6 Characteristics of Smart Cities
The Centre of Regional Science (SRF) of Vienna University of Technology, in its research “Smart cities – Ranking of European medium sized cities”, found out that there are many fields of activity in relation to the term smart city. So, it developed this list of 6 characteristics:
- Smart People
- Smart Economy
- Smart Governance
- Smart Mobility
- Smart Environment
- Smart Living
Even within these key characteristics there’s still a lack of uniformity within smart cities. The common thread among studies is that a smart city must build a strong network capability between its newer “smart” services and the existing ones. City services also continuously generate huge flows of data. Therefore, in order to leverage advantages from those data streams, smart cities have to implement tools to collect and analyze data.
Growing Need for Smart Cities
The growth of the world’s population in the coming years will lead to a period of extreme global urbanization. In China alone, 300 million people will move to urban areas over the next 15 years.

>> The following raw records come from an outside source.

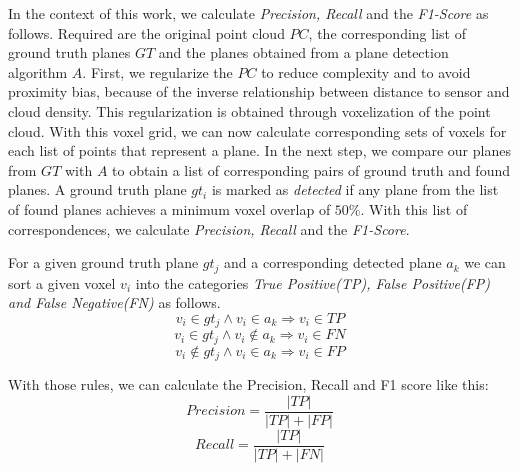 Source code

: \documentclass[main.tex]{subfiles}
\begin{document}
In the context of this work, we calculate \textit{Precision, Recall} and the \textit{F1-Score} as follows.
Required are the original point cloud $PC$, the corresponding list of ground truth planes $GT$ and the planes obtained from a plane detection algorithm $A$.
First, we regularize the $PC$ to reduce complexity and to avoid proximity bias, because of the inverse relationship
between distance to sensor and cloud density. This regularization is obtained through voxelization of the point cloud.
With this voxel grid, we can now calculate corresponding sets of voxels for each list of points that represent a plane.
In the next step, we compare our planes from $GT$ with $A$ to obtain a list of corresponding pairs of ground truth and found planes.
A ground truth plane $gt_i$ is marked as \textit{detected} if any plane from the list of found planes achieves a minimum voxel overlap of $50\%$.
With this list of correspondences, we calculate \textit{Precision, Recall} and the \textit{F1-Score}.

For a given ground truth plane $gt_j$ and a corresponding detected plane $a_k$ we can sort a given voxel $v_i$ into the categories
\textit{True Positive(TP), False Positive(FP) and False Negative(FN)} as follows.
$$v_i \in gt_j \land v_i \in a_k \Rightarrow v_{i} \in TP$$
$$v_i \in gt_j \land v_i \notin a_k \Rightarrow v_{i} \in FN$$
$$v_i \notin gt_j \land v_i \in a_k \Rightarrow v_{i} \in FP$$

With those rules, we can calculate the Precision, Recall and F1 score like this:
$$Precision = \frac{|TP|}{|TP|+|FP|}$$
$$Recall = \frac{|TP|}{|TP|+|FN|}$$
\end{document}
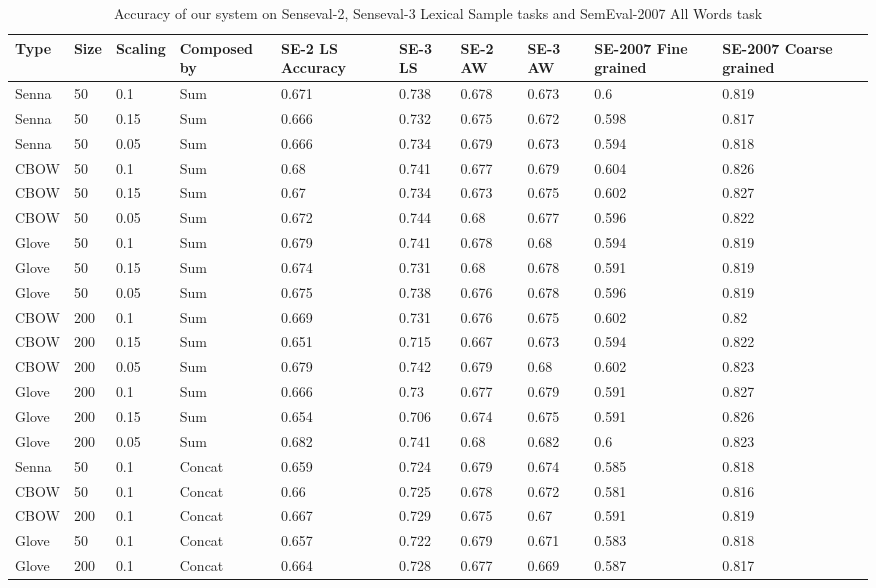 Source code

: \begin{table}
	\caption{Accuracy of our system on Senseval-2, Senseval-3 Lexical Sample tasks and SemEval-2007 All Words task}
	\label{table:full}
	\begin{center}
\begin{tabular}{|p{1cm}|p{0.5cm}|p{1cm}|p{1cm}|p{2cm}|p{2cm}|p{1.5cm}|p{1.5cm}|p{1.5cm}|p{2cm}|p{2cm}|}
Type & Size & Scaling & Composed by& SE-2 LS Accuracy & SE-3 LS & SE-2 AW & SE-3 AW & SE-2007 Fine grained & SE-2007 Coarse grained &\\
\hline
Senna&50&0.1&Sum&0.671&0.738&0.678&0.673&0.6&0.819 &\\
\hline
Senna&50&0.15&Sum&0.666&0.732&0.675&0.672&0.598&0.817 &\\
\hline
Senna&50&0.05&Sum&0.666&0.734&0.679&0.673&0.594&0.818 &\\
\hline
CBOW&50&0.1&Sum&0.68&0.741&0.677&0.679 &0.604 & 0.826\\
\hline
CBOW&50&0.15&Sum&0.67&0.734&0.673&0.675&0.602&0.827\\
\hline
CBOW&50&0.05&Sum&0.672&0.744&0.68&0.677&0.596&0.822\\
\hline
Glove&50&0.1&Sum&0.679&0.741&0.678&0.68&0.594&0.819 &\\
\hline
Glove&50&0.15&Sum&0.674&0.731&0.68&0.678&0.591&0.819 &\\
\hline
Glove&50&0.05&Sum&0.675&0.738&0.676&0.678&0.596&0.819 &\\
\hline
CBOW&200&0.1&Sum&0.669&0.731&0.676&0.675&0.602&0.82 &\\
\hline
CBOW&200&0.15&Sum&0.651&0.715&0.667&0.673&0.594&0.822 &\\
\hline
CBOW&200&0.05&Sum&0.679&0.742&0.679&0.68&0.602&0.823 &\\
\hline
Glove&200&0.1&Sum&0.666&0.73&0.677&0.679&0.591&0.827 &\\
\hline
Glove&200&0.15&Sum&0.654&0.706&0.674&0.675&0.591&0.826 &\\
\hline
Glove&200&0.05&Sum&0.682&0.741&0.68&0.682&0.6&0.823 &\\
\hline
Senna&50&0.1&Concat&0.659&0.724&0.679&0.674&0.585&0.818 &\\
\hline
CBOW&50&0.1&Concat&0.66&0.725&0.678&0.672&0.581&0.816&\\
\hline
CBOW&200&0.1&Concat&0.667&0.729&0.675&0.67&0.591&0.819&\\
\hline
Glove&50&0.1&Concat&0.657&0.722&0.679&0.671&0.583&0.818&\\
\hline
Glove&200&0.1&Concat&0.664&0.728&0.677&0.669&0.587&0.817&\\
\hline
\end{tabular}
	\end{center}
\end{table}

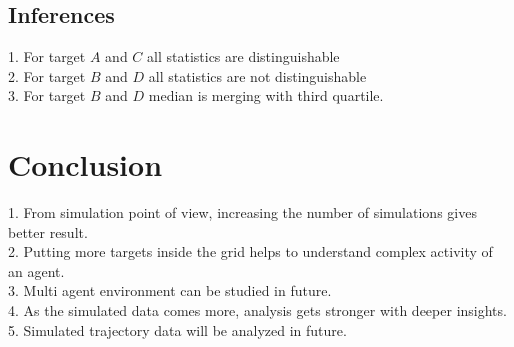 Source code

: \documentclass[11pt]{report}
\begin{document}
\subsection{Inferences}
1. For target $A$ and $C$ all statistics are distinguishable\\
2. For target $B$ and $D$ all statistics are not distinguishable\\
3. For target $B$ and $D$ median is merging with third quartile.\\

\section{Conclusion}

1. From simulation point of view, increasing the number of simulations gives better result.\\
2. Putting more targets inside the grid helps to understand  complex activity of an agent.\\
3. Multi agent environment can be studied in future.\\
4. As the simulated data comes more, analysis gets stronger with deeper insights.\\
5. Simulated trajectory data will be analyzed in future.
\end{document}
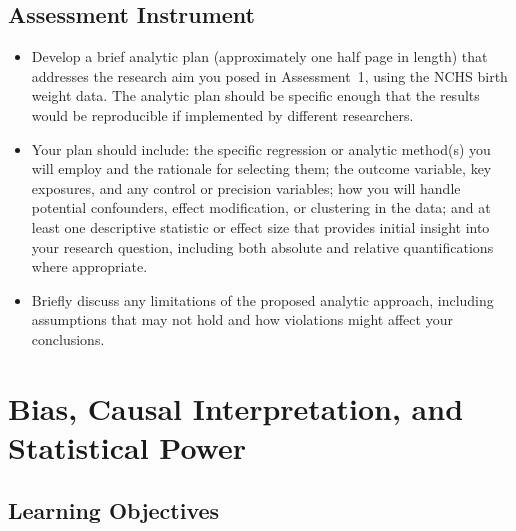 \subsection{Assessment Instrument}

\begin{itemize}
    \item Develop a brief analytic plan (approximately one half page in length) that addresses the research aim you posed in Assessment~1, using the NCHS birth weight data. The analytic plan should be specific enough that the results would be reproducible if implemented by different researchers.
    \item Your plan should include: the specific regression or analytic method(s) you will employ and the rationale for selecting them; the outcome variable, key exposures, and any control or precision variables; how you will handle potential confounders, effect modification, or clustering in the data; and at least one descriptive statistic or effect size that provides initial insight into your research question, including both absolute and relative quantifications where appropriate.
    \item Briefly discuss any limitations of the proposed analytic approach, including assumptions that may not hold and how violations might affect your conclusions.
\end{itemize}

\section{Bias, Causal Interpretation, and Statistical Power}
\label{sec:3.3}

\subsection{Learning Objectives}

According to the WHO, the urbanization trend will increase, and by 2030 it’s expected that 60% of the global population will live in cities. Frost & Sullivan predicts that the number of “mega cities” – defined as having a population of 10 million or greater – will rise to 30 by 2023, 55% of which will be within developing economies, and that there will be about 40 smart cities by 2025. The MIT’s City Science suggests that cities will account for:
90% of global population growth
80% of total wealth creation
60% of total energy consumption
Therefore, transitioning to smart cities isn’t only an efficiency and quality of life issue, but it’s also a milestone to generate sustainable economic growth.
Smart Cities Economics
Smart cities are a huge business in economic terms and can guarantee significant returns for their adopters. According to Forbes, the smart cities combined market has a potential of $1.5 trillion – more than Spain’s GDP – and is predicted to reach $3.3 trillion. Furthermore, a smarter city leads to a more efficient use of resources and generates cost savings such as through reduced energy consumption. Despite their massive potential, the main challenge to smart cities’ proliferation is to find investment funding to develop these projects. So, it’s important to prioritize projects through a cost-benefit analysis and choose the correct city/company engagement model for their implementation. Another challenge is to work out the right business model. City planners need to develop a technologically focused vision and use it to improve the three economic drivers: productivity, inclusivity, and resiliency. Moreover, it’s important that a city’s internal structures support that vision and that there is integration between the technology and sustainability departments and their peers within other agencies.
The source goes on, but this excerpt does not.